François Fillon indiquait cette semaine dans The Telegraph que les universités françaises sont « des foyers de marxisme » ! Quand on sait combien il est difficile depuis trois décennies de défendre la seule idée d’y faire un cours sur Marx, on comprend combien l’ancien premier ministre a manifesté en une phrase son ignorance complète du dossier de l’enseignement supérieur et de la recherche (ESR). Mais on saisit en même temps combien il fut, à sa manière, le « Margareth Tatcher de l’ESR ». L’autonomie des universités, c’est-à-dire la libéralisation du service public de l’ESR et la mise en concurrence des universités, pour lui, c’est clair, there was no alternative !

Pendant ce temps, dans le monde réel (celui qui subit les politiques d’austérité), la colère du « peuple » universitaire grandit depuis quelques semaines. Un appel retentissant, quelques jours avant le remaniement ministériel, a rassemblé plus de 11000 signataires, pour un réel changement, ici et maintenant, dans l’ESR. En réponse la re-nomination de Madame Firoraso a fini de cristalliser le mécontentement.

Le malaise est en effet immense en raison d’une déferlante qui, jour après jour, détricote un peu plus violemment un service fondamental pour notre avenir commun en imposant, comme dans tous les autres secteurs publics, les mêmes punitions et les mêmes faux remèdes : regroupements territoriaux, mutualisations, « rationalisation », « économies d’échelle », restrictions budgétaires, précarisation des personnels, pression manageriale, la même ritournelle inefficace et destructrice depuis des années, venue tout droit du privé à l’heure du nouveau management public, envahit les universités comme elle s’est emparée du rail, de l’énergie, des hôpitaux, des bureaux de poste, des écoles et même plus récemment des collectivités territoriales.

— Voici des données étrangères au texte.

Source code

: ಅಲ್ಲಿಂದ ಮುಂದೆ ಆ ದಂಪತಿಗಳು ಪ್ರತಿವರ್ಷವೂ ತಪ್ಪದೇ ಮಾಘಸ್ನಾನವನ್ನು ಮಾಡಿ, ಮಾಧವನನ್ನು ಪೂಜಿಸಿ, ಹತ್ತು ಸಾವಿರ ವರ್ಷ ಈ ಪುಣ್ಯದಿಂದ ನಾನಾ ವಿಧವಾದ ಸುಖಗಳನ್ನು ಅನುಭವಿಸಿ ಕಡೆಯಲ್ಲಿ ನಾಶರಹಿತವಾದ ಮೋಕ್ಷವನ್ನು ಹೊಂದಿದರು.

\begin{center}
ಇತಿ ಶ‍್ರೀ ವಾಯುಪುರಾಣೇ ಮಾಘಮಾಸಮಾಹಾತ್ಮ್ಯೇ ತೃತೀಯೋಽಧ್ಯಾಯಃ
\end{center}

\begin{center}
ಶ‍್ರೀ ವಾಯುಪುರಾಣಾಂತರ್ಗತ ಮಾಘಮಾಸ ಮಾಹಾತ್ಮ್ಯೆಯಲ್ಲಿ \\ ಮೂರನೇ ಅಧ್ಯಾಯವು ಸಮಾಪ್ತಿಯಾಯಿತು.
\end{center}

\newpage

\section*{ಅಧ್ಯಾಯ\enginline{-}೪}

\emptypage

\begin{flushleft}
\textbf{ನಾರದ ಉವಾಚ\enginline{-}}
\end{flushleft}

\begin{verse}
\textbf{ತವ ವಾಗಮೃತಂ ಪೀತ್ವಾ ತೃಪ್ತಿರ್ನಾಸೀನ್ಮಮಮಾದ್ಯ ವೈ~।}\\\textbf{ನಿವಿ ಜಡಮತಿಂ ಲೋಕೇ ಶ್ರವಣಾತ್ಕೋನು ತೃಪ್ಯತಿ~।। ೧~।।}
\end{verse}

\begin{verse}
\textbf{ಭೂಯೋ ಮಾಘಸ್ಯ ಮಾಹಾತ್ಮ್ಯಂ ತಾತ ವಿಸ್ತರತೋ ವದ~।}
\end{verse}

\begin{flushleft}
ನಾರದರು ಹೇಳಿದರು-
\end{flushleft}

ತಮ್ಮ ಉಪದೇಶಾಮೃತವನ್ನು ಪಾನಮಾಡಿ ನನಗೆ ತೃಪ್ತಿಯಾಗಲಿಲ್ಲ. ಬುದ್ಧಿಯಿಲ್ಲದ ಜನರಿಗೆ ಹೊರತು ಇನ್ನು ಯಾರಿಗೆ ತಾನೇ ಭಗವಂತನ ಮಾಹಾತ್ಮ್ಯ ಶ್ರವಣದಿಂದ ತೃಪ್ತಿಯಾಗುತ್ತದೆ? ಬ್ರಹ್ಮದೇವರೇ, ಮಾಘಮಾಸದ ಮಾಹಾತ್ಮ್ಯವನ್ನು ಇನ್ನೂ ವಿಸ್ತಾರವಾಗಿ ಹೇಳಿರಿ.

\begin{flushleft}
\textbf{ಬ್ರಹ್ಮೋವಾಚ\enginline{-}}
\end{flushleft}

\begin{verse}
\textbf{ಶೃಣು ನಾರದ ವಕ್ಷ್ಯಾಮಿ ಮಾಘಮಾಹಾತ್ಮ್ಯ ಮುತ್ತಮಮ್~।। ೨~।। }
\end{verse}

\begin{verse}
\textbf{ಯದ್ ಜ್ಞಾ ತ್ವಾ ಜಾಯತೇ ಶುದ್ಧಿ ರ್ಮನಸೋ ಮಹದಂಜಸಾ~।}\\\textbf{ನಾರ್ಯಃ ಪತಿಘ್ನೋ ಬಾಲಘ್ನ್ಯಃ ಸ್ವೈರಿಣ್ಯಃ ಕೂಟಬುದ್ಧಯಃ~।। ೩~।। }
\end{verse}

A quand une convergence des luttes pour la défense des services publics ? A l’image des cheminots et des intermittents, les universitaires se mobilisent. Un grand colloque pour « repenser l’autonomie » a réuni le 10 juin dernier tous ceux qui veulent avancer en ne se soumettant pas à l’arbitraire du dogme libéral au sein de l’université. Un appel du 18 juin a même été lancé cette semaine pour marquer la nécessité de résister ouvertement aux regroupements à marche forcée en cours.

La vraie révolte qui vient n’est pas là où François Fillon la voit. Elle n’est pas dans le désir de moins d’Etat, dans des attaques sans cesse renouvelées contre la puissance publique en vue de la réduire à sa plus faible expression. Universitaires de tout le pays, unissez-vous !, pourrait être le mot d’ordre d’un appel à défendre le service public de l’ESR qui réunirait bien au-delà de la poignée de marxistes ayant survécu dans la paysage universitaire, et rassemblerait tous ceux qui n’ont pas renoncé à exercer leur mission de service public.